The typical construction of a Chris Paul offense is as follows: Paul decides the offensive scheme while the rest of the team falls in line accordingly. This template is consistent throughout his tenure on each team.

This offensive strategy has proved to be successful, corroborated by the win percentages of his teams. After all, there is an abundance of statistical evidence to justify Paul’s approach to orchestrating a basketball team. This graphic shows Paul’s standing among the top assist men all-time.

Sitting at 3rd place all-time in assisted baskets, Paul also rarely turns the ball over to the opposing team. Among the top 10 assisters all time, Paul posts a superb assist to turnover ratio, (AST/TO). This means that per every assist that Paul makes to his teammates, he turns it over less than anyone else. (Lakers fans wish this was Russ!)

So again, this is all to say that you want Paul to have the ball in his hands. More assists + minimal turnovers = more wins.

However, despite the irrefutable positive impact of inserting Paul into the lineup of any team, he has not managed to get his hands near the elusive NBA Finals trophy until this past year.

If Paul’s presence on a roster inevitably equates to winning, why haven’t his past teams stuck with him? To answer this question, we need to dive into how his personality type meshes with other star teammates.

The answer lies in what Paul’s former teammate said about him: “He squeezes the juice out of every possession.”

Although the benefits of making CP3 the primary decision maker on any team are undeniable, the effect that this has on teammate relationships is another story.

Some high-profile players such as Blake Griffin of the LA Clippers and James Harden of the Houston Rockets have had trouble grappling with Paul over control of the offense, which has led to debilitating team camaraderie. While Paul’s insistence on control over the pace and positioning of all players on the hardwood makes a ton of sense in terms of numbers, rancorous relationships with fellow stars have caused these teams to underachieve in the past.

This exchange is an example of Paul’s eroding relationship with James Harden as the team moves into the postseason.
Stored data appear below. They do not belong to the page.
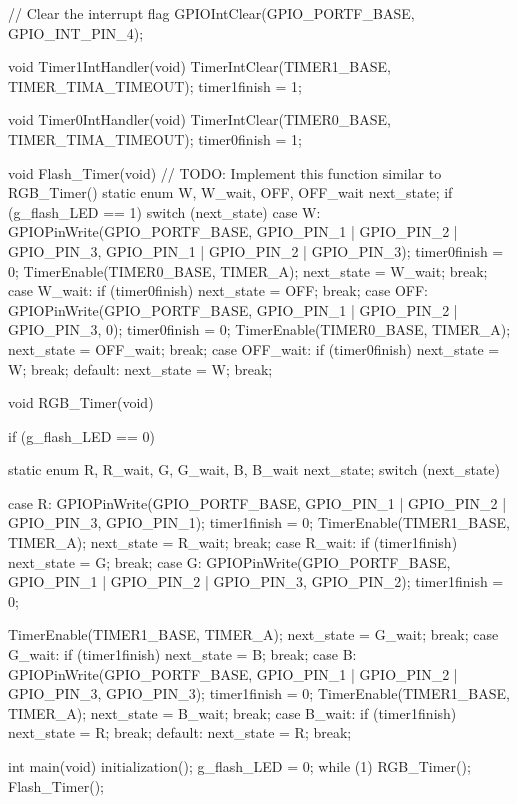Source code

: \documentclass[12pt, a4paper]{article}
\begin{document}
\begin{code}
{{    }
    // Clear the interrupt flag
    GPIOIntClear(GPIO_PORTF_BASE, GPIO_INT_PIN_4);
}

void Timer1IntHandler(void)
{
    TimerIntClear(TIMER1_BASE, TIMER_TIMA_TIMEOUT);
    timer1finish = 1;
}

void Timer0IntHandler(void)
{
    TimerIntClear(TIMER0_BASE, TIMER_TIMA_TIMEOUT);
    timer0finish = 1;
}

void Flash_Timer(void)
{
    // TODO: Implement this function similar to RGB_Timer()
    static enum {W, W_wait, OFF, OFF_wait} next_state;
    if (g_flash_LED == 1) {
        switch (next_state) {
            case W:
                GPIOPinWrite(GPIO_PORTF_BASE, GPIO_PIN_1 | GPIO_PIN_2 | GPIO_PIN_3, GPIO_PIN_1 | GPIO_PIN_2 | GPIO_PIN_3);
                timer0finish = 0;
                TimerEnable(TIMER0_BASE, TIMER_A);
                next_state = W_wait;
                break;
            case W_wait:
                if (timer0finish)
                    next_state = OFF;
                break;
            case OFF:
                GPIOPinWrite(GPIO_PORTF_BASE, GPIO_PIN_1 | GPIO_PIN_2 | GPIO_PIN_3, 0);
                timer0finish = 0;
                TimerEnable(TIMER0_BASE, TIMER_A);
                next_state = OFF_wait;
                break;
            case OFF_wait:
                if (timer0finish)
                    next_state = W;
                break;
            default:
                next_state = W;
                break;
        }
    }
}

void RGB_Timer(void)
{
    if (g_flash_LED == 0)
    {
        static enum { R,
                      R_wait,
                      G,
                      G_wait,
                      B,
                      B_wait } next_state;
        switch (next_state)
        {
        case R:
            GPIOPinWrite(GPIO_PORTF_BASE, GPIO_PIN_1 | GPIO_PIN_2 | GPIO_PIN_3, GPIO_PIN_1);
            timer1finish = 0;
            TimerEnable(TIMER1_BASE, TIMER_A);
            next_state = R_wait;
            break;
        case R_wait:
            if (timer1finish)
                next_state = G;
            break;
        case G:
            GPIOPinWrite(GPIO_PORTF_BASE, GPIO_PIN_1 | GPIO_PIN_2 | GPIO_PIN_3, GPIO_PIN_2);
            timer1finish = 0;

            TimerEnable(TIMER1_BASE, TIMER_A);
            next_state = G_wait;
            break;
        case G_wait:
            if (timer1finish)
                next_state = B;
            break;
        case B:
            GPIOPinWrite(GPIO_PORTF_BASE, GPIO_PIN_1 | GPIO_PIN_2 | GPIO_PIN_3, GPIO_PIN_3);
            timer1finish = 0;
            TimerEnable(TIMER1_BASE, TIMER_A);
            next_state = B_wait;
            break;
        case B_wait:
            if (timer1finish)
                next_state = R;
            break;
        default:
            next_state = R;
            break;
        }
    }
}

int main(void)
{
    initialization();
    g_flash_LED = 0;
    while (1)
    {
        RGB_Timer();
        Flash_Timer();
    }
}
\end{code}
\end{document}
Harden and Paul, both being ball-dominant players, eventually fell apart despite the success they had. Despite the fit on paper, basketball, like many other professions, can come down to a game of managing egos.
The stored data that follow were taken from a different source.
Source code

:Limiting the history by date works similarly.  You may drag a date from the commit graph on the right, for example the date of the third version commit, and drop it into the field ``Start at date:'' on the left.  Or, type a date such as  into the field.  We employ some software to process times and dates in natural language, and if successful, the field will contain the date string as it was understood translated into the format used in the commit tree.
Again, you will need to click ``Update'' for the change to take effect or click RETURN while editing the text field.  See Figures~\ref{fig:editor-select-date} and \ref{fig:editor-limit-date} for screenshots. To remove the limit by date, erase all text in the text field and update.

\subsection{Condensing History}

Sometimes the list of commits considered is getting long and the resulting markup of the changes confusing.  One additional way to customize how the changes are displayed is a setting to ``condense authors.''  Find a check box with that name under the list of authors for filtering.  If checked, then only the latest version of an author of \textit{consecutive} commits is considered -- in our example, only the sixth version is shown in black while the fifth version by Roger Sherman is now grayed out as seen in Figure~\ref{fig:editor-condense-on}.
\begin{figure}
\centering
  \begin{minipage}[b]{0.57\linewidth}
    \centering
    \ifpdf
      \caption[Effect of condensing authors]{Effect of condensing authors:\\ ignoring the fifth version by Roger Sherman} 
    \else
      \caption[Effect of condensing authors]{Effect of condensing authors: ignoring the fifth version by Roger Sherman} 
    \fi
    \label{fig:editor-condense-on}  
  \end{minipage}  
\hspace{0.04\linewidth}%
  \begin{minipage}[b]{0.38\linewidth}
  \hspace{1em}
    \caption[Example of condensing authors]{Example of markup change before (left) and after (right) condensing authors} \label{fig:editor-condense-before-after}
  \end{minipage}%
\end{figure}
Clearly, Paul’s OCD playing style and competitive nature hasn’t helped make many friends across the league.

That being said, what was it that allowed Paul to finally break through to the NBA finals this past year, and enable him to be as efficient as ever in year 16?

Perhaps it is exactly this stubborn, meticulous approach that Paul brings to the game that is responsible for the breakthrough. The same qualities which have caused CP3 to clash with high-ego players in the past, are the reasons for his elevated success in Phoenix.

Paul’s age and experience commands respect out of the younger talent in Phoenix, which has rendered them receptive to Paul’s advice. On a team inundated with young talent, Chris Paul’s obsessive attitude is a perfect fit for players eager to soak up the knowledge. As many people who have been in relationships can attest, your traits that are hated by one person can end up being appreciated by another person who is the right fit.

To finally reach the pinnacle that he had been chasing for 16 years, it would be natural to assume that Paul had to go through many stages of evolution in order for him to survive almost 2 decades. However, the truth is rather counterintuitive. In his long, illustrious career, Paul has been anomalously steadfast in his stylistic approach to basketball, amongst the ever changing scenery of the NBA around him.

The key to survival is said to be adaptation. Survival of the fittest, right? For Paul, the key to survival is his stubborn nature. While the rest of the NBA moves toward the “Morey-ball”– layups and three-pointers – Paul continues to assert dominance by doing the opposite: with mid-range jumpers. He remains an old dog with old tricks.

The 2010s marked a transition into a new era of the NBA. Analysts and teams have emphasized the value of the three-pointer over the mid-range two-pointer.

ESPN’s Kirk Goldsberry says in Sprawlball that “In the three season span between 2013-2014 and 2015-2016, the average NBA three-pointer yielded 1.07 points per shot… The average seven-footer yielded .82.” The basic theory behind the three-point craze is that the 50 percent increase in points from 2 to 3 when taking a three-pointer, is well worth the increased shot distance from the basket. Most basketball fans have heard this logic a nauseating amount of times, as it is a point that has been shoved down our throats by analysts.

Goldsberry also states: “By 2017-2018, which was marked by Steph Curry and his Warriors winning their third championship, NBA shooters were taking more threes than mid rangers.”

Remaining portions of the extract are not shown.